Recently in China Category
Anticipating my Guangzhou metro trip in a couple days (the machines only take 1-kuai coins, not bills), I asked if they had coins at the counter after having dinner.
"冇啊," she said. "有嗰陣時又冇人要。" ("No, and when we do no one wants them.")
I laughed. I guess the preference for light paper bills over annoying, heavy coins is universal (note the reluctance of people in the U.S. to replace the dollar bill with a dollar coin).
Here's a lovely little supermarket logo. I think it's a person on a bike. The unfortunate part of it is the string of letters of along the top, which seem to make no sense at first glance. Guess what the letters SCSHHSYYXZRGS stand for... (scroll down for the answer)
OK, here's the answer: 四川省互惠商业有限责任公司. I found it on the side of a package of toilet paper, right about the time one of the ladies in the store walked over to me and said, sir, you can't take pictures here.
Today I went to the Sichuan University Museum, which, according to reviews, is one of the better museums in the southwest of China, with a good ethnographic section.
Peh! This does not make me want to visit other museums in southwest China.
I found the collections to be rather sparse and superficial. I suppose it was, perhaps, worth the 10 kuai student admission (about USD 1.50---I actually had a conversation with myself to convince myself that it would be worth that much to take a look even if it sucked), and their "ethnicities" section dutifully displayed artifacts and clothing from Tibetans, Qiang, Miao, Naxi, and Yi, but it hardly does justice to the complex ethnographic and linguistic make-up of southwest China. The language that I'm studying, for example, is not even mentioned (since it's subsumed under the general category of "Tibetan", even though the language isn't Tibetan at all). The English descriptions posted on the walls were passable at times, and utterly nonsensical at others.

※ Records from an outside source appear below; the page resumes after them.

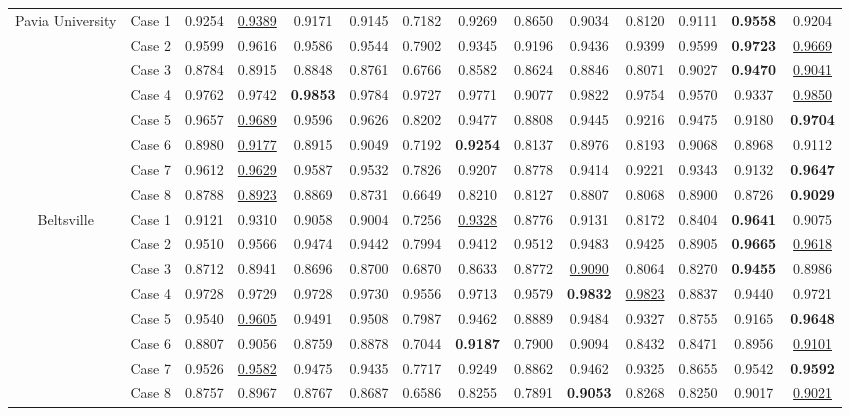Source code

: \begin{table*}[t]
\begin{center}
{\begin{tabular}{cc cccccccccccc}
				\multirow{8}{*}{Pavia University} 
				& Case 1 & 
				0.9254 & \underline{0.9389} & 0.9171 & 0.9145 & 0.7182 & 0.9269 & 0.8650 & 0.9034 & 0.8120 & 0.9111 & \textbf{0.9558} & 0.9204 \\ 
				& Case 2 & 
				0.9599 & 0.9616 & 0.9586 & 0.9544 & 0.7902 & 0.9345 & 0.9196 & 0.9436 & 0.9399 & 0.9599 & \textbf{0.9723} & \underline{0.9669} \\ 
				& Case 3 & 
				0.8784 & 0.8915 & 0.8848 & 0.8761 & 0.6766 & 0.8582 & 0.8624 & 0.8846 & 0.8071 & 0.9027 & \textbf{0.9470} & \underline{0.9041} \\ 
				& Case 4 & 
				0.9762 & 0.9742 & \textbf{0.9853} & 0.9784 & 0.9727 & 0.9771 & 0.9077 & 0.9822 & 0.9754 & 0.9570 & 0.9337 & \underline{0.9850} \\ 
				& Case 5 & 
				0.9657 & \underline{0.9689} & 0.9596 & 0.9626 & 0.8202 & 0.9477 & 0.8808 & 0.9445 & 0.9216 & 0.9475 & 0.9180 & \textbf{0.9704} \\ 
				& Case 6 & 
				0.8980 & \underline{0.9177} & 0.8915 & 0.9049 & 0.7192 & \textbf{0.9254} & 0.8137 & 0.8976 & 0.8193 & 0.9068 & 0.8968 & 0.9112 \\ 
				& Case 7 & 
				0.9612 & \underline{0.9629} & 0.9587 & 0.9532 & 0.7826 & 0.9207 & 0.8778 & 0.9414 & 0.9221 & 0.9343 & 0.9132 & \textbf{0.9647} \\ 
				& Case 8 & 
				0.8788 & \underline{0.8923} & 0.8869 & 0.8731 & 0.6649 & 0.8210 & 0.8127 & 0.8807 & 0.8068 & 0.8900 & 0.8726 & \textbf{0.9029} \\ 

				\cmidrule(lr){1-14} 

				\multirow{8}{*}{Beltsville} 
				& Case 1 & 
				0.9121 & 0.9310 & 0.9058 & 0.9004 & 0.7256 & \underline{0.9328} & 0.8776 & 0.9131 & 0.8172 & 0.8404 & \textbf{0.9641} & 0.9075 \\ 
				& Case 2 & 
				0.9510 & 0.9566 & 0.9474 & 0.9442 & 0.7994 & 0.9412 & 0.9512 & 0.9483 & 0.9425 & 0.8905 & \textbf{0.9665} & \underline{0.9618} \\ 
				& Case 3 & 
				0.8712 & 0.8941 & 0.8696 & 0.8700 & 0.6870 & 0.8633 & 0.8772 & \underline{0.9090} & 0.8064 & 0.8270 & \textbf{0.9455} & 0.8986 \\ 
				& Case 4 & 
				0.9728 & 0.9729 & 0.9728 & 0.9730 & 0.9556 & 0.9713 & 0.9579 & \textbf{0.9832} & \underline{0.9823} & 0.8837 & 0.9440 & 0.9721 \\ 
				& Case 5 & 
				0.9540 & \underline{0.9605} & 0.9491 & 0.9508 & 0.7987 & 0.9462 & 0.8889 & 0.9484 & 0.9327 & 0.8755 & 0.9165 & \textbf{0.9648} \\ 
				& Case 6 & 
				0.8807 & 0.9056 & 0.8759 & 0.8878 & 0.7044 & \textbf{0.9187} & 0.7900 & 0.9094 & 0.8432 & 0.8471 & 0.8956 & \underline{0.9101} \\ 
				& Case 7 & 
				0.9526 & \underline{0.9582} & 0.9475 & 0.9435 & 0.7717 & 0.9249 & 0.8862 & 0.9462 & 0.9325 & 0.8655 & 0.9542 & \textbf{0.9592} \\ 
				& Case 8 & 
				0.8757 & 0.8967 & 0.8767 & 0.8687 & 0.6586 & 0.8255 & 0.7891 & \textbf{0.9053} & 0.8268 & 0.8250 & 0.9017 & \underline{0.9021} \\ 


\end{tabular}}
\end{center}
\end{table*}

There's a kind of interesting archaeology section in the basement, but it too is superficial. It briefly introduces various archaeological sites that have been excavated in Sichuan, displays some artifacts from them, and shows you the innards of a scaled-down model kiln. I still have no idea how a kiln actually works. (Maybe you stick bricks in one end, and plates and bowls come out the other...) But there's so much more they could have said. What was significant about these discoveries? How did they change our understanding of history and pre-history? How does modern development, e.g., the building of the Three Gorges Dam, affect archaeological excavation? For the ethnography section, which groups have become more Sinicized, and which groups have maintained their own language and culture? How are people dealing with the loss of language and culture in the face of Han expansion? Are there efforts being made to preserve or at least document these cultures? None of these questions are addressed in the museum exhibits.
I expect the party line in tourist brochures and web sites. But from a museum affiliated with an academic institution, I expect better.
(To be fair, the shadow puppets were pretty damn cool.)
There is a brief moment of levity at every bus stop in Chengdu, when the name of the stop is announced (prerecorded) in both Mandarin and English. The English version is the following: "Now. [insert name of stop in Mandarin here]."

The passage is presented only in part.